Le système éducatif burundais comprend l’enseignement public et l’enseignement privé.

L’enseignement public est un enseignement organisé par l’État ou par les collectivités locales. L’enseignement sous le régime d’une convention scolaire confessionnelle ou autre fait partie de l’enseignement public.

L’enseignement privé est un enseignement organisé par les établissements scolaires créés par des personnes physiques ou morales, des associations ou des fondations dotées de la personnalité civile, dans le respect des conditions et normes fixées par le ministère ayant l’enseignement de base et secondaire dans ses attributions.

Article 14

En vue d’une meilleure efficacité pédagogique et/ou administrative, les pouvoirs publics peuvent gérer eux-mêmes les établissements d’enseignement public ou les confier à des associations à vocation éducative moyennant une convention. Tous les établissements d’enseignement public et privé sont soumis à un régime d’inspection et de contrôle.

Pour ce qui est des écoles consulaires, ce sont des écoles organisées par les représentations diplomatiques : elles fonctionnent généralement selon le régime pédagogique des pays d’origine de ces représentations. Ce sont des cas d'exception, selon l'article 2 de la  loi n° 1/19 du 10 septembre 2013:

Article 2

La présente loi s’applique aux écoles publiques et privées y compris celles qui sont ouvertes à l’étranger et dont les programmes d’enseignement sont conformes au système éducatif burundais.

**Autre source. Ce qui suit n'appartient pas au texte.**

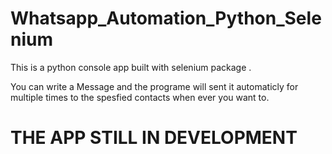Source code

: # Whatsapp_Automation_Python_Selenium

This is a python console app built with selenium package . 

You can write a Message and the programe will sent it automaticly for multiple times to the spesfied contacts when ever you want to. 

# THE APP STILL IN DEVELOPMENT
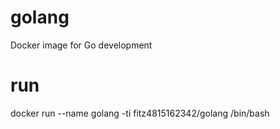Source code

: # golang
Docker image for Go development

# run 
docker run --name golang -ti fitz4815162342/golang /bin/bash
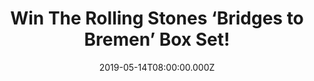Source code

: ---
campaign-uuid: "c-72fba3c2-02b7-442f-bb98-9df9d82ca481"
type: "Competition"
category: "Music"
date: "2019-05-14T08:00:00.000Z"
end-date: "2019-06-14T22:59:00.000Z"
disable-form: false
is_promoted: false
has_entry_page: true
title: "Win The Rolling Stones ‘Bridges to Bremen’ Box Set!"
competition-description: "<p>Bridges To Bremen is a full-length show performed by\
  \ the Stones on the fifth and final leg of the Bridges To Babylon Tour. Filmed at\
  \ the German city’s Weserstadion on September 2, 1998, the band had by then completed\
  \ four legs in the stadiums and arenas of North America (twice), Asia and South\
  \ America before finally landing in Europe early that summer. We are giving away\
  \ a copy of The Rolling Stones Box Set to one lucky member to win.</p>\n<p>Click\
  \ below for a chance to win!</p>\n"
hero-header: "Win The Rolling Stones ‘Bridges to Bremen’ Box Set!"
terms-confirmation: "N/A"
banner-img: "https://assets.expresslyapp.com/asset-3f52fed2-6290-41da-b3c2-fbfafc0f57a4.jpg"
logo-left-href: "http://club.expressly.io"
logo-left-image: "https://assets.expresslyapp.com/asset-5a50191e-5a25-4eb1-ae24-925c0d0392b4.jpg"
logo-left-title: "Expressly Club"
bg-image-hero: "https://assets.expresslyapp.com/asset-b73f5824-7161-4929-a642-90497023641a.jpg"
bg-image-first: "https://assets.expresslyapp.com/asset-452f3cdc-1f15-4b58-b648-c735e5e504d3.jpg"
section1-content: "<p>Bridges To Bremen is a full-length show performed by the Stones\
  \ on the fifth and final leg of the Bridges To Babylon Tour. Filmed at the German\
  \ city’s Weserstadion on September 2, 1998, the band had by then completed four\
  \ legs in the stadiums and arenas of North America (twice), Asia and South America\
  \ before finally landing in Europe early that summer.\n<p>Ever the innovators, Bridges\
  \ To Babylon was a tour of firsts, the first time the band went on the road with\
  \ a permanent B-stage, and also the first time where fans could vote on the band’\
  s website for a track they wanted to hear at the show.</p>\n<p>Think no more and\
  \ enter the form below for a chance to win The Rolling Stones ‘Bridges to Bremen’\
  \ Box set now! Good luck!</p>\n"
entry-title: "Win The Rolling Stones ‘Bridges to Bremen’ Box Set!"
entry-content: "<p>Enter the draw to win The Rolling Stones ‘Bridges to Bremen’ Box\
  \ Set\nby completing the form below before 23:59 on the 13th of June  2019.</p>\n"
has-winner: false
prize-description: "The Rolling Stones ‘Bridges to Bremen’ Box Set."
special-conditions: "This competition is also available on: https://aaa.nme.com/competitions/the-rolling-stones-box-set\r\
  \n\r\nMultiple entries are allowed up to one every day."
country-restrictions:
- "GB"
---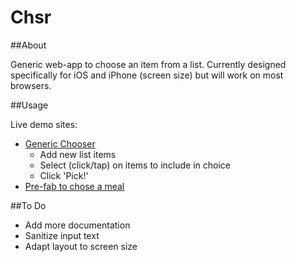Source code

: Chsr
====

##About

Generic web-app to choose an item from a list. Currently designed specifically for iOS and iPhone (screen size) but
will work on most browsers.

##Usage

Live demo sites:
* [Generic Chooser](http://jameskvwhite.com/projects/chooser/)
  * Add new list items
  * Select (click/tap) on items to include in choice
  * Click 'Pick!'
* [Pre-fab to chose a meal](http://jameskvwhite.com/projects/dinner/)

##To Do

* Add more documentation
* Sanitize input text
* Adapt layout to screen size
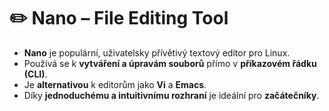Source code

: # ✏️ Nano – File Editing Tool

- **Nano** je populární, uživatelsky přívětivý textový editor pro Linux.  
- Používá se k **vytváření a úpravám souborů** přímo v **příkazovém řádku (CLI)**.  
- Je **alternativou** k editorům jako **Vi** a **Emacs**.  
- Díky **jednoduchému a intuitivnímu rozhraní** je ideální pro **začátečníky**.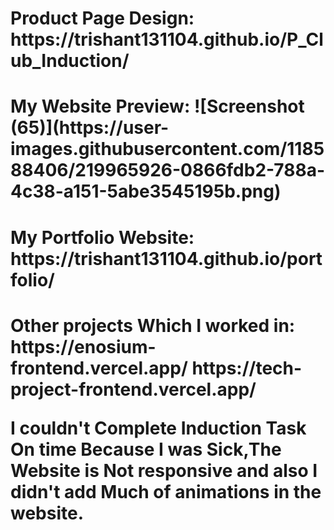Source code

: <h1> Product Page Design:
https://trishant131104.github.io/P_Club_Induction/

<h1> My Website Preview:
![Screenshot (65)](https://user-images.githubusercontent.com/118588406/219965926-0866fdb2-788a-4c38-a151-5abe3545195b.png)

<h1> My Portfolio Website:
https://trishant131104.github.io/portfolio/

<h1> Other projects Which I worked in:
https://enosium-frontend.vercel.app/
https://tech-project-frontend.vercel.app/

I couldn't Complete Induction Task On time Because I was Sick,The Website is Not responsive and also I didn't add Much of animations in the website.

Les écoles établies par les missions diplomatiques et consulaires constituent des exceptions. Les modalités de leur agrément et de leur fonctionnement sont fixées par le Ministre en charge des relations extérieures.

Il n'existe que quelques écoles «consulaires», qui sont sous la juridiction de la France, de la Belgique, du Congo-Kinshasa et de la Tanzanie. Les langues d'enseignement peuvent être le français, l'anglais ou le swahili, et toute autre langue autorisée par le gouvernement burundais, mais en principe ces écoles sont indépendantes et payées par le pays concerné. 

- Le kirundi comme langue d'enseignement

En vertu de l'article 11 de la loi n° 1/19 du 10 septembre 2013 portant organisation de l'enseignement de base et secondaire, les langues d'enseignement sont le kirundi, le français, l'anglais et le swahili (ou kiswahili):

Article 11

La maîtrise de la langue nationale et la connaissance d'autres langues font partie des objectifs fondamentaux d'enseignement.

Le kirundi, le français et l'anglais sont des langues d'enseignement.

Le kirundi, le français, l'anglais et le kiswahili sont des langues enseignées.

D'autres langues peuvent être introduites par la loi.

Cependant, ces quatre langues n'ont pas le même statut et elles ne sont pas enseignées de façon équivalente.

Le kirundi, on le sait, est la langue maternelle de la grande majorité des Burundais. Dès 1973, le gouvernement burundais avait entrepris la “kirundisation” de l'enseignement dans les programmes scolaires. Dès lors, le kirundi devait devenir la seule langue d'enseignement dans toutes les écoles primaires publiques, renvoyant le français au statut de «langue étrangère». Cette politique de kirundisation demeure encore en vigueur, mais uniquement durant les quatre premières années de l’école primaire.

L'article 29 de la loi n° 1/19 du 10 septembre 2013 énonce que «dans les écoles maternelles et les structures communautaires, les apprentissages se font en kirundi et/ou en d'autres langues reconnues par la loi, mais en respectant le programme national de référence». De fait, le kirundi est la seule langue d'enseignement des écoles maternelles publiques.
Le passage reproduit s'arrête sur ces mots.